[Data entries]

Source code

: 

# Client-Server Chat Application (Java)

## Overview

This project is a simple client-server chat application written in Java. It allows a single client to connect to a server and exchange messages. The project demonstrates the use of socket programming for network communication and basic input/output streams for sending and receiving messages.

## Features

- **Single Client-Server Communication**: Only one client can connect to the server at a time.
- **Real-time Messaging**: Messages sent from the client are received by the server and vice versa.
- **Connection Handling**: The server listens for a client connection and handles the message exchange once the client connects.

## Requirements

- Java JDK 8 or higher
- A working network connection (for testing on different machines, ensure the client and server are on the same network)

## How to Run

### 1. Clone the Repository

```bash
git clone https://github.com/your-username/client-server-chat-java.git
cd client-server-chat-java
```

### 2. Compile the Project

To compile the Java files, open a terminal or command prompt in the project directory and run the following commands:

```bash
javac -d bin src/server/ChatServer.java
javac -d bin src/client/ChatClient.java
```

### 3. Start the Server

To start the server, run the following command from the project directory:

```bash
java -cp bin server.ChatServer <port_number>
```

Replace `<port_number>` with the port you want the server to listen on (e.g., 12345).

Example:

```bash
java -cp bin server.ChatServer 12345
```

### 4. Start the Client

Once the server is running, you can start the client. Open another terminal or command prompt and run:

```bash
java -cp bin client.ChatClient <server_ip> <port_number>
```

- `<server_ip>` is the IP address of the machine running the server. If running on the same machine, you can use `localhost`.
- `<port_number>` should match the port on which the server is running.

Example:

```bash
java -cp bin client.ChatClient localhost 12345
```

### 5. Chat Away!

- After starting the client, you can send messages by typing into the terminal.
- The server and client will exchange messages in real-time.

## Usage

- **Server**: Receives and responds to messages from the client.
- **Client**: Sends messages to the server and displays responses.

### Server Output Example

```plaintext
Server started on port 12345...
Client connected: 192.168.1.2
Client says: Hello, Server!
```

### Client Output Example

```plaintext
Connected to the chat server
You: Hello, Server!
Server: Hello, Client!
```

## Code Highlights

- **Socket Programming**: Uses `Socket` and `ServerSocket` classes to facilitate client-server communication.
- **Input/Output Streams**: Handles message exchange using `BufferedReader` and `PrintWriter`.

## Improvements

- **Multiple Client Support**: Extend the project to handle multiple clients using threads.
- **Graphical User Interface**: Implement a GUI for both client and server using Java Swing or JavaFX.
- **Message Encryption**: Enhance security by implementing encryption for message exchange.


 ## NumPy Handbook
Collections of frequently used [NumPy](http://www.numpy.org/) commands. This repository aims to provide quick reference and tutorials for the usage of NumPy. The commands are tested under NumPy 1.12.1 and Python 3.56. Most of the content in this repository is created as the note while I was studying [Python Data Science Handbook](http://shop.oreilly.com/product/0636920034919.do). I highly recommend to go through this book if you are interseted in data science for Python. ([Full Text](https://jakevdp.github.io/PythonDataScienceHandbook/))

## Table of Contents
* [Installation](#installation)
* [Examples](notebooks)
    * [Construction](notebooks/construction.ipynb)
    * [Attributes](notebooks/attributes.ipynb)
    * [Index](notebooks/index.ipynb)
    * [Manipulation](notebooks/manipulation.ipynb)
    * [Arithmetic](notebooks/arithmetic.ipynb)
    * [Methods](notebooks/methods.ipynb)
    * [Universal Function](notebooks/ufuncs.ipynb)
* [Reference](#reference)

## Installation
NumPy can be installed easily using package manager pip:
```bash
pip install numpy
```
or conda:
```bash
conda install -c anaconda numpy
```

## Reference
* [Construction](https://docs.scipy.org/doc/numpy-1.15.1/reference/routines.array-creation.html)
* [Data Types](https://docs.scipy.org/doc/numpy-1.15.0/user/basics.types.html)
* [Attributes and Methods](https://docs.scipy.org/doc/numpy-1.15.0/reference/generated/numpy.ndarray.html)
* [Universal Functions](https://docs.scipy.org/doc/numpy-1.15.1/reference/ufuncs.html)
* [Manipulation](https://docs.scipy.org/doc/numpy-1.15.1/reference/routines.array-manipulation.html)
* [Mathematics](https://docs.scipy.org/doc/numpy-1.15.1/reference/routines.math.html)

● **What to work on**
Output the records in full, exactly.

● **Your solution**
Source code

: 

# Client-Server Chat Application (Java)

## Overview

This project is a simple client-server chat application written in Java. It allows a single client to connect to a server and exchange messages. The project demonstrates the use of socket programming for network communication and basic input/output streams for sending and receiving messages.

## Features

- **Single Client-Server Communication**: Only one client can connect to the server at a time.
- **Real-time Messaging**: Messages sent from the client are received by the server and vice versa.
- **Connection Handling**: The server listens for a client connection and handles the message exchange once the client connects.

## Requirements

- Java JDK 8 or higher
- A working network connection (for testing on different machines, ensure the client and server are on the same network)

## How to Run

### 1. Clone the Repository

```bash
git clone https://github.com/your-username/client-server-chat-java.git
cd client-server-chat-java
```

### 2. Compile the Project

To compile the Java files, open a terminal or command prompt in the project directory and run the following commands:

```bash
javac -d bin src/server/ChatServer.java
javac -d bin src/client/ChatClient.java
```

### 3. Start the Server

To start the server, run the following command from the project directory:

```bash
java -cp bin server.ChatServer <port_number>
```

Replace `<port_number>` with the port you want the server to listen on (e.g., 12345).

Example:

```bash
java -cp bin server.ChatServer 12345
```

### 4. Start the Client

Once the server is running, you can start the client. Open another terminal or command prompt and run:

```bash
java -cp bin client.ChatClient <server_ip> <port_number>
```

- `<server_ip>` is the IP address of the machine running the server. If running on the same machine, you can use `localhost`.
- `<port_number>` should match the port on which the server is running.

Example:

```bash
java -cp bin client.ChatClient localhost 12345
```

### 5. Chat Away!

- After starting the client, you can send messages by typing into the terminal.
- The server and client will exchange messages in real-time.

## Usage

- **Server**: Receives and responds to messages from the client.
- **Client**: Sends messages to the server and displays responses.

### Server Output Example

```plaintext
Server started on port 12345...
Client connected: 192.168.1.2
Client says: Hello, Server!
```

### Client Output Example

```plaintext
Connected to the chat server
You: Hello, Server!
Server: Hello, Client!
```

## Code Highlights

- **Socket Programming**: Uses `Socket` and `ServerSocket` classes to facilitate client-server communication.
- **Input/Output Streams**: Handles message exchange using `BufferedReader` and `PrintWriter`.

## Improvements

- **Multiple Client Support**: Extend the project to handle multiple clients using threads.
- **Graphical User Interface**: Implement a GUI for both client and server using Java Swing or JavaFX.
- **Message Encryption**: Enhance security by implementing encryption for message exchange.


 ## NumPy Handbook
Collections of frequently used [NumPy](http://www.numpy.org/) commands. This repository aims to provide quick reference and tutorials for the usage of NumPy. The commands are tested under NumPy 1.12.1 and Python 3.56. Most of the content in this repository is created as the note while I was studying [Python Data Science Handbook](http://shop.oreilly.com/product/0636920034919.do). I highly recommend to go through this book if you are interseted in data science for Python. ([Full Text](https://jakevdp.github.io/PythonDataScienceHandbook/))

## Table of Contents
* [Installation](#installation)
* [Examples](notebooks)
    * [Construction](notebooks/construction.ipynb)
    * [Attributes](notebooks/attributes.ipynb)
    * [Index](notebooks/index.ipynb)
    * [Manipulation](notebooks/manipulation.ipynb)
    * [Arithmetic](notebooks/arithmetic.ipynb)
    * [Methods](notebooks/methods.ipynb)
    * [Universal Function](notebooks/ufuncs.ipynb)
* [Reference](#reference)

## Installation
NumPy can be installed easily using package manager pip:
```bash
pip install numpy
```
or conda:
```bash
conda install -c anaconda numpy
```

## Reference
* [Construction](https://docs.scipy.org/doc/numpy-1.15.1/reference/routines.array-creation.html)
* [Data Types](https://docs.scipy.org/doc/numpy-1.15.0/user/basics.types.html)
* [Attributes and Methods](https://docs.scipy.org/doc/numpy-1.15.0/reference/generated/numpy.ndarray.html)
* [Universal Functions](https://docs.scipy.org/doc/numpy-1.15.1/reference/ufuncs.html)
* [Manipulation](https://docs.scipy.org/doc/numpy-1.15.1/reference/routines.array-manipulation.html)
* [Mathematics](https://docs.scipy.org/doc/numpy-1.15.1/reference/routines.math.html)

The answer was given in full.